(Stored data)
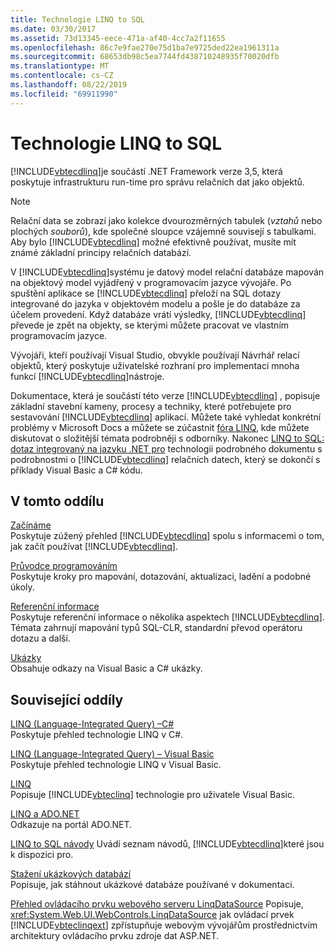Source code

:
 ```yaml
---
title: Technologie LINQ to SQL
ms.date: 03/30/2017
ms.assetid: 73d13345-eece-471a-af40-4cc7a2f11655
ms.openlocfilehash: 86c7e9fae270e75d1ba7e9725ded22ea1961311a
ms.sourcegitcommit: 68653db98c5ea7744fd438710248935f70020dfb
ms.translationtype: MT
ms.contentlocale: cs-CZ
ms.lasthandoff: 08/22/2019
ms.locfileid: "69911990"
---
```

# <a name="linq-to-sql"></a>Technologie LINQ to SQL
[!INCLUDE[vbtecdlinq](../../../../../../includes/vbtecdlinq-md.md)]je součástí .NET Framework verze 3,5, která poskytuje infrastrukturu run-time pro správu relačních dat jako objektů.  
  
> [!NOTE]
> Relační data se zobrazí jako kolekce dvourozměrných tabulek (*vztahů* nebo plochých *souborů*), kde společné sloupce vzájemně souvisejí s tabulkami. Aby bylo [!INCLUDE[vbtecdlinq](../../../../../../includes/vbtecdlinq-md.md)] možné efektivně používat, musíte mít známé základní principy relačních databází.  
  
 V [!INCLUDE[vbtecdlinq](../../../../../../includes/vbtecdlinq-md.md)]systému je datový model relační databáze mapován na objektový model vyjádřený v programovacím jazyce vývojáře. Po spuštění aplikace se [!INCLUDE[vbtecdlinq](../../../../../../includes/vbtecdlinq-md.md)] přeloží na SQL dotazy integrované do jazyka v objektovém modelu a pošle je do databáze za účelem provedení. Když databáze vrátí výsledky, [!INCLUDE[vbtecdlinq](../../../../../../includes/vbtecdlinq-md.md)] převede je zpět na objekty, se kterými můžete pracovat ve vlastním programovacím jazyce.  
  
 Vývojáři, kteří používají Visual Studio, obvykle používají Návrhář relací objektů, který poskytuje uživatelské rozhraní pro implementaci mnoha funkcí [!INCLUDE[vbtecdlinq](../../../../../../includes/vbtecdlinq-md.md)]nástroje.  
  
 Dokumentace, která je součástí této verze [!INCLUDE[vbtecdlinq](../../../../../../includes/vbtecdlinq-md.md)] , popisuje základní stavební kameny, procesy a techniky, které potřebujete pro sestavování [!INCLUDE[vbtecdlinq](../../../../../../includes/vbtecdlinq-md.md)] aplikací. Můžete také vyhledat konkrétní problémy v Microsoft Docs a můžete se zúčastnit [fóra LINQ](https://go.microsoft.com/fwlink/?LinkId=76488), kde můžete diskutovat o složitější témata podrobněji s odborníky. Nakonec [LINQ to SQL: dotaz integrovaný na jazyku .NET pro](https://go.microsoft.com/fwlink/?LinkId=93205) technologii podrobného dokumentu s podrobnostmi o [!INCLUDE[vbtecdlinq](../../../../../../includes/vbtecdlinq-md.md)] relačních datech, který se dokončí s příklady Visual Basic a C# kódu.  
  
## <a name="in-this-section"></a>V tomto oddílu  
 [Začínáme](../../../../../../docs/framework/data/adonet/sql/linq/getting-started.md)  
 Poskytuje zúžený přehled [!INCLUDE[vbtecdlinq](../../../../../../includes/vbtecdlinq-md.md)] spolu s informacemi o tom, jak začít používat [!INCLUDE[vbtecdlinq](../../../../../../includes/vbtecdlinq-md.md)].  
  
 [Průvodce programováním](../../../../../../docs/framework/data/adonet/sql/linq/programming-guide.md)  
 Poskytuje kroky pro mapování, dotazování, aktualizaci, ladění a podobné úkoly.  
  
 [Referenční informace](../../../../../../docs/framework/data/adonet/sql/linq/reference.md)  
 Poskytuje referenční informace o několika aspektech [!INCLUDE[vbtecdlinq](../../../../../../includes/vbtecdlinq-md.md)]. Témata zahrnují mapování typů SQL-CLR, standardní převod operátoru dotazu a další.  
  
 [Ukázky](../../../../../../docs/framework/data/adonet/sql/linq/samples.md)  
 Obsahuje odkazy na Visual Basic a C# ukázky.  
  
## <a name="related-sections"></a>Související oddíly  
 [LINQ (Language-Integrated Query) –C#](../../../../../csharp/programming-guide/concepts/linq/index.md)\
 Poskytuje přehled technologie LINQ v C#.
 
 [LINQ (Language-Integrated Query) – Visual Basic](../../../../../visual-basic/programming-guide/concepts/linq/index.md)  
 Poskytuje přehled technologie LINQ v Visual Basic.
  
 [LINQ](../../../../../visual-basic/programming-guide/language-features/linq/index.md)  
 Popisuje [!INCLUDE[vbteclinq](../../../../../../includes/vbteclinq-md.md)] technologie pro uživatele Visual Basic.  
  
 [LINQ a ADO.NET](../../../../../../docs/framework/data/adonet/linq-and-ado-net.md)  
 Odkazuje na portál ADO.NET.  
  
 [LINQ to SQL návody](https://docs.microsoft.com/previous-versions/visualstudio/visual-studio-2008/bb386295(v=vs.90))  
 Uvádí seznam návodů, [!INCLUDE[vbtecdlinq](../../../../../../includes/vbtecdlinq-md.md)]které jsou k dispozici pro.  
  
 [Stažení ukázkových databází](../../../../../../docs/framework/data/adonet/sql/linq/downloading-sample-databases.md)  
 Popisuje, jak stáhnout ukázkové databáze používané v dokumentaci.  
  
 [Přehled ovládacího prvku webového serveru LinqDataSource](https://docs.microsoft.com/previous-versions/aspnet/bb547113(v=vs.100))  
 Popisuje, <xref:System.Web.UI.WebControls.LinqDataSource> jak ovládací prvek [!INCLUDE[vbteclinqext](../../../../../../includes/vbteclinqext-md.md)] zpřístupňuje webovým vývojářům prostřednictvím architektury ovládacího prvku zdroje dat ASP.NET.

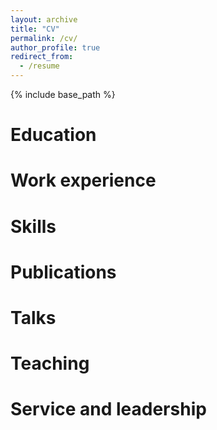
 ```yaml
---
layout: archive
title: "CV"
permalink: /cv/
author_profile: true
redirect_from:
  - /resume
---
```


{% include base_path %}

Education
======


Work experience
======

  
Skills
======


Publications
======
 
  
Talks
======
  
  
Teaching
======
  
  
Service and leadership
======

§ **What to produce**
Lines in the records above that carry the word "adonet" are to be located and copied.

§ **Output for this exercise**
 [Začínáme](../../../../../../docs/framework/data/adonet/sql/linq/getting-started.md)  
 [Průvodce programováním](../../../../../../docs/framework/data/adonet/sql/linq/programming-guide.md)  
 [Referenční informace](../../../../../../docs/framework/data/adonet/sql/linq/reference.md)  
 [Ukázky](../../../../../../docs/framework/data/adonet/sql/linq/samples.md)  
 [LINQ a ADO.NET](../../../../../../docs/framework/data/adonet/linq-and-ado-net.md)  
 [Stažení ukázkových databází](../../../../../../docs/framework/data/adonet/sql/linq/downloading-sample-databases.md)  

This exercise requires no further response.